When performing ADD/SUB operations, the ps2 VU's and the FPU act closely to SSE's "Round to Zero" mode (but of course they don't support INF/NaNs). Triace games however rely on bit-accurate ADD opcodes (ADDI specifically) to boot (presumably due to some decompression algorithm or an encryption key).

Nneeve found out the VU's act as if they have only 1 guard bit during mantissa normlization (as opposed to SSE which uses 3 guard bits that STILL appear during normalization when using Round to Zero in add/sub SSE instructions).

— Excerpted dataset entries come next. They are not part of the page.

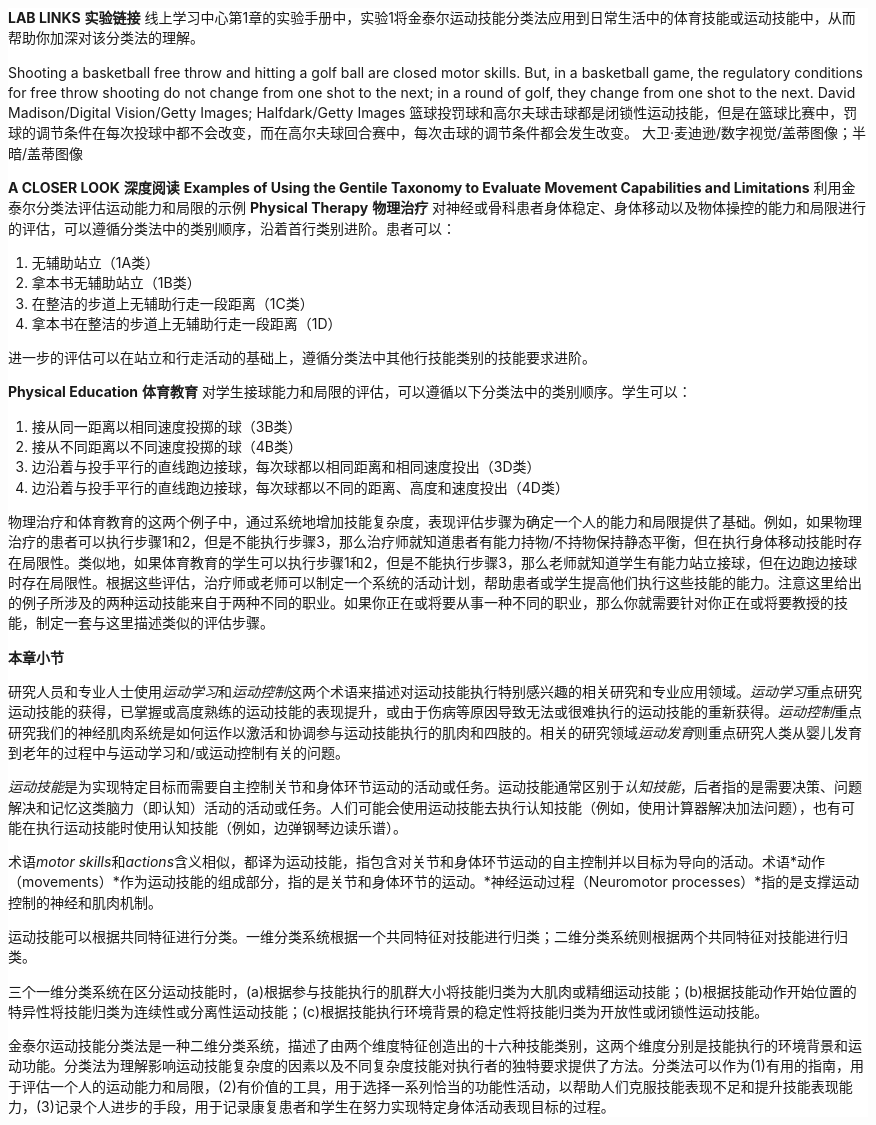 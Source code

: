 **LAB LINKS**
**实验链接**
线上学习中心第1章的实验手册中，实验1将金泰尔运动技能分类法应用到日常生活中的体育技能或运动技能中，从而帮助你加深对该分类法的理解。

Shooting a basketball free throw and hitting a golf ball are closed motor skills. But, in a basketball game, the regulatory conditions for free throw shooting do not change from one shot to the next; in a round of golf, they change from one shot to the next.
David Madison/Digital Vision/Getty Images; Halfdark/Getty Images
篮球投罚球和高尔夫球击球都是闭锁性运动技能，但是在篮球比赛中，罚球的调节条件在每次投球中都不会改变，而在高尔夫球回合赛中，每次击球的调节条件都会发生改变。
大卫·麦迪逊/数字视觉/盖蒂图像；半暗/盖蒂图像


**A CLOSER LOOK**
**深度阅读**
**Examples of Using the Gentile Taxonomy to Evaluate Movement Capabilities and Limitations**
利用金泰尔分类法评估运动能力和局限的示例
**Physical Therapy**
**物理治疗**
对神经或骨科患者身体稳定、身体移动以及物体操控的能力和局限进行的评估，可以遵循分类法中的类别顺序，沿着首行类别进阶。患者可以：
1. 无辅助站立（1A类）
2. 拿本书无辅助站立（1B类）
3. 在整洁的步道上无辅助行走一段距离（1C类）
4. 拿本书在整洁的步道上无辅助行走一段距离（1D）

进一步的评估可以在站立和行走活动的基础上，遵循分类法中其他行技能类别的技能要求进阶。

**Physical Education**
**体育教育**
对学生接球能力和局限的评估，可以遵循以下分类法中的类别顺序。学生可以：
1. 接从同一距离以相同速度投掷的球（3B类）
2. 接从不同距离以不同速度投掷的球（4B类）
3. 边沿着与投手平行的直线跑边接球，每次球都以相同距离和相同速度投出（3D类）
4. 边沿着与投手平行的直线跑边接球，每次球都以不同的距离、高度和速度投出（4D类）

物理治疗和体育教育的这两个例子中，通过系统地增加技能复杂度，表现评估步骤为确定一个人的能力和局限提供了基础。例如，如果物理治疗的患者可以执行步骤1和2，但是不能执行步骤3，那么治疗师就知道患者有能力持物/不持物保持静态平衡，但在执行身体移动技能时存在局限性。类似地，如果体育教育的学生可以执行步骤1和2，但是不能执行步骤3，那么老师就知道学生有能力站立接球，但在边跑边接球时存在局限性。根据这些评估，治疗师或老师可以制定一个系统的活动计划，帮助患者或学生提高他们执行这些技能的能力。注意这里给出的例子所涉及的两种运动技能来自于两种不同的职业。如果你正在或将要从事一种不同的职业，那么你就需要针对你正在或将要教授的技能，制定一套与这里描述类似的评估步骤。

**本章小节**
 
研究人员和专业人士使用*运动学习*和*运动控制*这两个术语来描述对运动技能执行特别感兴趣的相关研究和专业应用领域。*运动学习*重点研究运动技能的获得，已掌握或高度熟练的运动技能的表现提升，或由于伤病等原因导致无法或很难执行的运动技能的重新获得。*运动控制*重点研究我们的神经肌肉系统是如何运作以激活和协调参与运动技能执行的肌肉和四肢的。相关的研究领域*运动发育*则重点研究人类从婴儿发育到老年的过程中与运动学习和/或运动控制有关的问题。

*运动技能*是为实现特定目标而需要自主控制关节和身体环节运动的活动或任务。运动技能通常区别于*认知技能*，后者指的是需要决策、问题解决和记忆这类脑力（即认知）活动的活动或任务。人们可能会使用运动技能去执行认知技能（例如，使用计算器解决加法问题），也有可能在执行运动技能时使用认知技能（例如，边弹钢琴边读乐谱）。

术语*motor skills*和*actions*含义相似，都译为运动技能，指包含对关节和身体环节运动的自主控制并以目标为导向的活动。术语*动作（movements）*作为运动技能的组成部分，指的是关节和身体环节的运动。*神经运动过程（Neuromotor processes）*指的是支撑运动控制的神经和肌肉机制。

运动技能可以根据共同特征进行分类。一维分类系统根据一个共同特征对技能进行归类；二维分类系统则根据两个共同特征对技能进行归类。

三个一维分类系统在区分运动技能时，(a)根据参与技能执行的肌群大小将技能归类为大肌肉或精细运动技能；(b)根据技能动作开始位置的特异性将技能归类为连续性或分离性运动技能；(c)根据技能执行环境背景的稳定性将技能归类为开放性或闭锁性运动技能。

金泰尔运动技能分类法是一种二维分类系统，描述了由两个维度特征创造出的十六种技能类别，这两个维度分别是技能执行的环境背景和运动功能。分类法为理解影响运动技能复杂度的因素以及不同复杂度技能对执行者的独特要求提供了方法。分类法可以作为(1)有用的指南，用于评估一个人的运动能力和局限，(2)有价值的工具，用于选择一系列恰当的功能性活动，以帮助人们克服技能表现不足和提升技能表现能力，(3)记录个人进步的手段，用于记录康复患者和学生在努力实现特定身体活动表现目标的过程。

By using a custom ADD routine Nneeve wrote that simulates only 1 guard bit during single-precision float mantissa normalization, pcsx2 is able to boot and run Triace games with a playable status. (Refer to pcsx2's source for the custom routines)

MAX/MINI with Denormals

The ps2's Max and Min logic compares and transfers denormals to the result, as opposed to SSE with DaZ On which will treat any Denormal as Zero and just transfer Zero as the result. Example:

MAX vf02.x, vf00.x, vf01.x

Assuming vf01.x holds a positive denormal, the result in vf02.x will be that same denormal. Using SSE with DaZ however will just make the result '0' in that case (which is incorrect).

Some games rely on this correct behavior for MAX/MINI or else have graphical problems :)


Big Special thanks to: Nneeve, Tmkk, Rama, and ZeroFrog who all helped in finding some of the secrets described in this documentation.